→ Exercise prompt
Search the listing for the string "simply". Copy every line that has it.

→ Data to examine

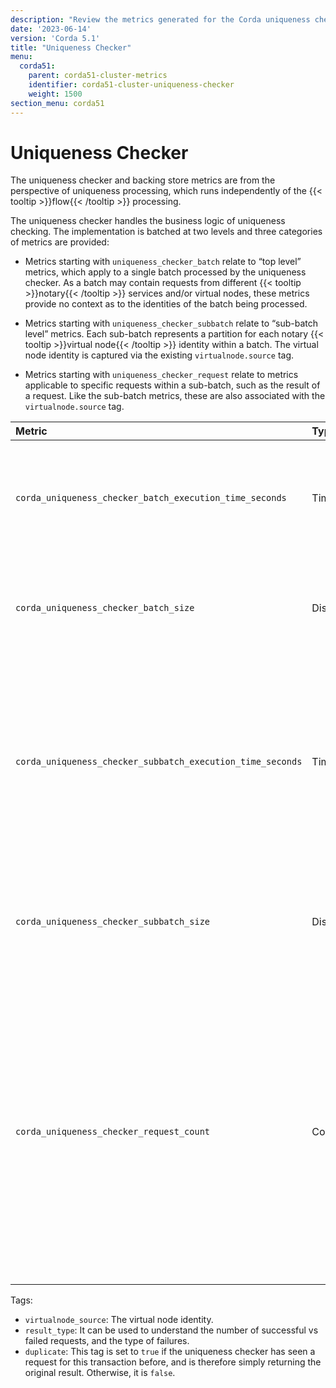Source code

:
 ```yaml
---
description: "Review the metrics generated for the Corda uniqueness checker. The uniqueness checker handles the business logic of uniqueness checking."
date: '2023-06-14'
version: 'Corda 5.1'
title: "Uniqueness Checker"
menu:
  corda51:
    parent: corda51-cluster-metrics
    identifier: corda51-cluster-uniqueness-checker
    weight: 1500
section_menu: corda51
---
```


# Uniqueness Checker

The uniqueness checker and backing store metrics are from the perspective of uniqueness processing, which runs independently of the {{< tooltip >}}flow{{< /tooltip >}} processing.

The uniqueness checker handles the business logic of uniqueness checking.
The implementation is batched at two levels and three categories of metrics are provided:

* Metrics starting with `uniqueness_checker_batch` relate to “top level” metrics, which apply to a single batch processed by the uniqueness checker. As a batch may contain requests from different {{< tooltip >}}notary{{< /tooltip >}} services and/or virtual nodes, these metrics provide no context as to the identities of the batch being processed.

* Metrics starting with `uniqueness_checker_subbatch` relate to “sub-batch level” metrics. Each sub-batch represents a partition for each notary {{< tooltip >}}virtual node{{< /tooltip >}} identity within a batch. The virtual node identity is captured via the existing `virtualnode.source` tag.

* Metrics starting with `uniqueness_checker_request` relate to metrics applicable to specific requests within a sub-batch, such as the result of a request. Like the sub-batch metrics, these are also associated with the `virtualnode.source` tag.

<style>
table th:first-of-type {
    width: 25%;
}
table th:nth-of-type(2) {
    width: 10%;
}
table th:nth-of-type(3) {
    width: 20%;
}
table th:nth-of-type(4) {
    width: 45%;
}
</style>

| Metric | Type | Tags | Description |
| :----------- | :----------- | :----------- | :----------- |
| `corda_uniqueness_checker_batch_execution_time_seconds` | Timer | None | The overall time for the uniqueness checker to process a batch, inclusive of all sub-batches. |
| `corda_uniqueness_checker_batch_size` | DistributionSummary | None | The number of requests in a batch processed by the uniqueness checker. |
| `corda_uniqueness_checker_subbatch_execution_time_seconds` | Timer | <ul><li>`virtualnode_source`</li></ul> | The time for the uniqueness checker to process a sub-batch, that is, a partition of a batch segregated by notary virtual node {{< tooltip >}}holding identity{{< /tooltip >}}. |
| `corda_uniqueness_checker_subbatch_size` | DistributionSummary | <ul><li>`virtualnode_source`</li></ul> | The number of requests in a sub-batch processed by the uniqueness checker. |
| `corda_uniqueness_checker_request_count` | Counter | <ul><li>`virtualnode_source`</li><li>`result_type`</li><li>`duplicate`</li></ul> | A count of the number of requests processed. On its own this simply duplicates information that is already captured at the batch and sub-batch levels, but the tags can be used to provide additional context not available in the other metrics. |

Tags:

* `virtualnode_source`: The virtual node identity.
* `result_type`: It can be used to understand the number of successful vs failed requests, and the type of failures.
* `duplicate`: This tag is set to `true` if the uniqueness checker has seen a request for this transaction before, and is therefore simply returning the original result. Otherwise, it is `false`.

→ Written solution
| `corda_uniqueness_checker_request_count` | Counter | <ul><li>`virtualnode_source`</li><li>`result_type`</li><li>`duplicate`</li></ul> | A count of the number of requests processed. On its own this simply duplicates information that is already captured at the batch and sub-batch levels, but the tags can be used to provide additional context not available in the other metrics. |
* `duplicate`: This tag is set to `true` if the uniqueness checker has seen a request for this transaction before, and is therefore simply returning the original result. Otherwise, it is `false`.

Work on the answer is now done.